Quinta-feira, 11 de Dezembro de 2025

Starlink precisa ingressar em sandbox da Anatel para ter D2D no Brasil

Faltando apenas um ano e dois meses para o fim do sandbox regulatório da Anatel para sistemas satelitais oferecerem aplicações direct-to-device (D2D), até aqui nenhuma empresa manifestou interesse em participar do teste no Brasil.

Ao TELETIME, a Anatel lembrou ter aprovado em março do ano passado o sandbox D2D: um ambiente experimental para que companhias interessadas do setor façam testes com casos de uso da tecnologia. Isso seria o primeiro passo para para que serviços D2D como o liberado nos Estados Unidos também funcionem por aqui. Isso porque a operação depende de uso de espectro licenciado para redes móveis, o que exige um esforço grande para mitigação de interferências e uso do espectro apenas em áreas sem cobertura terrestre.

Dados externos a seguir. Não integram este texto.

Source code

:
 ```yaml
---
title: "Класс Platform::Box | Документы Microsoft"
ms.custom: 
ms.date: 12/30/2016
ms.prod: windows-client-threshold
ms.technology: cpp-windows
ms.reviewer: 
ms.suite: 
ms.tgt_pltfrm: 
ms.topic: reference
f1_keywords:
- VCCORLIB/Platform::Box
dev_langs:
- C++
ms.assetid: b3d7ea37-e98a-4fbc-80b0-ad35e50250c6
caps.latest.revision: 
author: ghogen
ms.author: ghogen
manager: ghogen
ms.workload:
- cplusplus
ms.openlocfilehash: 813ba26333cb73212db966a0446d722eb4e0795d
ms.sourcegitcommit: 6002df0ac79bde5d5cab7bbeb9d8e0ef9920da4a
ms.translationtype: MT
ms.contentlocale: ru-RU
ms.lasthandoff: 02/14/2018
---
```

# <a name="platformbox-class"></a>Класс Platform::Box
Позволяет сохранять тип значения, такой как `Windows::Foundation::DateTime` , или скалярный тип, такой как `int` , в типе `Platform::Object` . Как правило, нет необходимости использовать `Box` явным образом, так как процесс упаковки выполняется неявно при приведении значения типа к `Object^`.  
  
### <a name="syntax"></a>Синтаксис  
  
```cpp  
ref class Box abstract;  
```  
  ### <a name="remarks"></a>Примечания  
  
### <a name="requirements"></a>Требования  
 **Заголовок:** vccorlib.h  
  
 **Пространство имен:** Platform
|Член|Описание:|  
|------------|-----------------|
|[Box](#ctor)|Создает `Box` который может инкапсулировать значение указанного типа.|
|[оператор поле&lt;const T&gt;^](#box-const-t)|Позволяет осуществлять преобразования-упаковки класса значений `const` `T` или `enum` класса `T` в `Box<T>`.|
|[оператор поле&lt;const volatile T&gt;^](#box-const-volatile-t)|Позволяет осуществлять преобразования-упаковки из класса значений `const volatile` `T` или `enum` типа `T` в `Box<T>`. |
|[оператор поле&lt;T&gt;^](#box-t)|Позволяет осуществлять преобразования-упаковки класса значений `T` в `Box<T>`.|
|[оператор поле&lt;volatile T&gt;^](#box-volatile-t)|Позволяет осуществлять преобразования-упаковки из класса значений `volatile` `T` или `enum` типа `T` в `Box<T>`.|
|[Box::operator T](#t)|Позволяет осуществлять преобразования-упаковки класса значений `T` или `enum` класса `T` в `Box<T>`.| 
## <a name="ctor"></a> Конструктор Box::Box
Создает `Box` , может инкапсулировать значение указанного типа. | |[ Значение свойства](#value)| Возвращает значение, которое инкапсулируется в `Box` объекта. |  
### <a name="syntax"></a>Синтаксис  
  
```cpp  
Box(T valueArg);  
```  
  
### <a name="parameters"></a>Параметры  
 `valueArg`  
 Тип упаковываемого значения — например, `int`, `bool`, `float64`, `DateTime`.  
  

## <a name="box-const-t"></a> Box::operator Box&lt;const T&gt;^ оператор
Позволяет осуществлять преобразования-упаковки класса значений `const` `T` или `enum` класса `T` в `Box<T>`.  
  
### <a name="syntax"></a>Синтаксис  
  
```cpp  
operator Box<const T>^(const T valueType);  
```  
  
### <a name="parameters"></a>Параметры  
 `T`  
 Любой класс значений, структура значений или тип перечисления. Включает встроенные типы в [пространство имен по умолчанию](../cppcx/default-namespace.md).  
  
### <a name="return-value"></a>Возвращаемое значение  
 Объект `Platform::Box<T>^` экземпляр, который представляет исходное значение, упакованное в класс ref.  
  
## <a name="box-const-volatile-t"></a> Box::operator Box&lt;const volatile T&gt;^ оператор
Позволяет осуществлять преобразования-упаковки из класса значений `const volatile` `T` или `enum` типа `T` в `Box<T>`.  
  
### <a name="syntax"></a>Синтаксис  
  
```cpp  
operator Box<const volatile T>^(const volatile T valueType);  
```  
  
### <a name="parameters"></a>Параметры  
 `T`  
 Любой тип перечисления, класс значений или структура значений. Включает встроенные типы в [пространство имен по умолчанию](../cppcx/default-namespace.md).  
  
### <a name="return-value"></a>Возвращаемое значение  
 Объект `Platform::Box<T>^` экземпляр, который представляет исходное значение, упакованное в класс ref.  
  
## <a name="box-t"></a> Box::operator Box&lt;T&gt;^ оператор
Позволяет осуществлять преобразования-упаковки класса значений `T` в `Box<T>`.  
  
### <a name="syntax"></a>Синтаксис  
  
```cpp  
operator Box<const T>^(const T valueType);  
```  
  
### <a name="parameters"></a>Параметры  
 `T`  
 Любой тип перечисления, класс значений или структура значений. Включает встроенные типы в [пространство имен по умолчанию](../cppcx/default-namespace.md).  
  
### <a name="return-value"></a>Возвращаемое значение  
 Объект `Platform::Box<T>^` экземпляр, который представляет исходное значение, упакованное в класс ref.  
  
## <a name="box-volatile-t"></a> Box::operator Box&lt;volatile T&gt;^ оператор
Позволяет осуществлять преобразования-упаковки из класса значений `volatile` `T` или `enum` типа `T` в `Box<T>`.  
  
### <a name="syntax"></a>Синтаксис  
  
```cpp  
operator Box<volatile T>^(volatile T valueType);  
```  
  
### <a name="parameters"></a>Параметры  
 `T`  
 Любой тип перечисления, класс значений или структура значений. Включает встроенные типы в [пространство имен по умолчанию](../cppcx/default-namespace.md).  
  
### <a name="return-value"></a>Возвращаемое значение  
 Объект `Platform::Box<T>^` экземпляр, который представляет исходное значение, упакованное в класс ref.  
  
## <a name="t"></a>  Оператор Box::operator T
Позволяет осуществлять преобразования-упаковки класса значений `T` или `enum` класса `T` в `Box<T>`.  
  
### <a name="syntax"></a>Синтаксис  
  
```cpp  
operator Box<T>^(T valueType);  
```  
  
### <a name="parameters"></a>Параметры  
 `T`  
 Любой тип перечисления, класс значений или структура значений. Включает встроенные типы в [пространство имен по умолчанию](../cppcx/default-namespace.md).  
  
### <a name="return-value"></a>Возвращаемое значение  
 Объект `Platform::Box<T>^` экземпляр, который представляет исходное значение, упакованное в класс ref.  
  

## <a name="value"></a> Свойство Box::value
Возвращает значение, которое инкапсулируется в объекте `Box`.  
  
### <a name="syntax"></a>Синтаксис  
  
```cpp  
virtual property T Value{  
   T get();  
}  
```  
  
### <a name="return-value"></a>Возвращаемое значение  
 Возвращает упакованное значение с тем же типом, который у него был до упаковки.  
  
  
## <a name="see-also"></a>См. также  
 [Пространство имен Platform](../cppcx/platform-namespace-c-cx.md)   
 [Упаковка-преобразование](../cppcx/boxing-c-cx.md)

A agência, no entanto, informou não ter recebido “nenhum pedido, nem da Starlink, nem de outra empresa”, para participar do sandbox D2D. Mesmo que a operadora de Elon Musk se inscrevesse no projeto de testes, ela ainda teria costurar acordo com alguma operadora móvel para conduzir os experimentos.

Em paralelo, no mês passado, a operadora norte-americana T-Mobile liberou oficialmente o serviço via satélite da Starlink para smartphones naquele país. Essa notícia tem gerado imensa confusão no Brasil, já que algumas páginas e sites noticiaram que a empresa de Elon Musk liberaria “Internet de graça” para celulares também por aqui – algo desmentido pela Anatel.

“A prestação do serviço móvel no Brasil é regulamentada e requer a obtenção de outorga específica, bem como autorizações para uso das radiofrequências destinadas à modalidade celular. Até o presente momento, a Starlink não possui diretamente essas licenças necessárias”, disse a agência.

O sandbox
“Estamos com esse projeto do sandbox para que possamos estudar, pesquisar e testar essas novidades que, eventualmente, no futuro, vão levar a alterações e atualizações nos nossos regulamentos”, explicou nesta terça-feira, 12, o assessor da superintendência de outorgas e recursos à prestação da Anatel, Sidney Azeredo Nince.

Ainda segundo Nince, a experiência norte-americana envolve um modelo específico de parceria. “A empresa de satélite fez um acordo com a empresa de redes móveis terrestres para que o usuário possa acessar o satélite nas regiões onde não tem cobertura. Então, o usuário é da empresa terrestre”, disse.

Nesse formato, a empresa satelital não comercializa serviço móvel. Em vez disso, ela tem um acordo de atacado com as prestadoras de redes móveis terrestres.

“Os agentes elegíveis, ou seja, aqueles que podem pedir autorização, são as prestadoras do SMP. Não houve pedido por parte delas”, informou a agência. “O sandbox nada mais é do que a possibilidade conferir uma autorização de uso temporário do espectro (UTE) por um prazo mais alongado, podendo ser utilizado para fins comerciais”, completou.

Parceria
Para Nince, o caminho mais viável para a entrada do D2D no Brasil é exatamente este, de replicar parceria entre empresas satelitais e operadoras móveis. “Acredito que esse é o modelo de negócio mais apropriado para as empresas de satélite: fazer acordo com a empresa móvel terrestre”, afirmou.

Ele ponderou que, caso uma empresa satelital decidisse oferecer serviço concorrendo diretamente com as redes móveis, enfrentaria desafios técnicos e comerciais — já que dependeria de, por exemplo, abertura de lojas, emissão de contas e maior capilaridade.

No final do ano passado, a Anatel já havia demonstrado frustração diante da falta de interessados no setor de telecomunicações em testar a tecnologia no Brasil.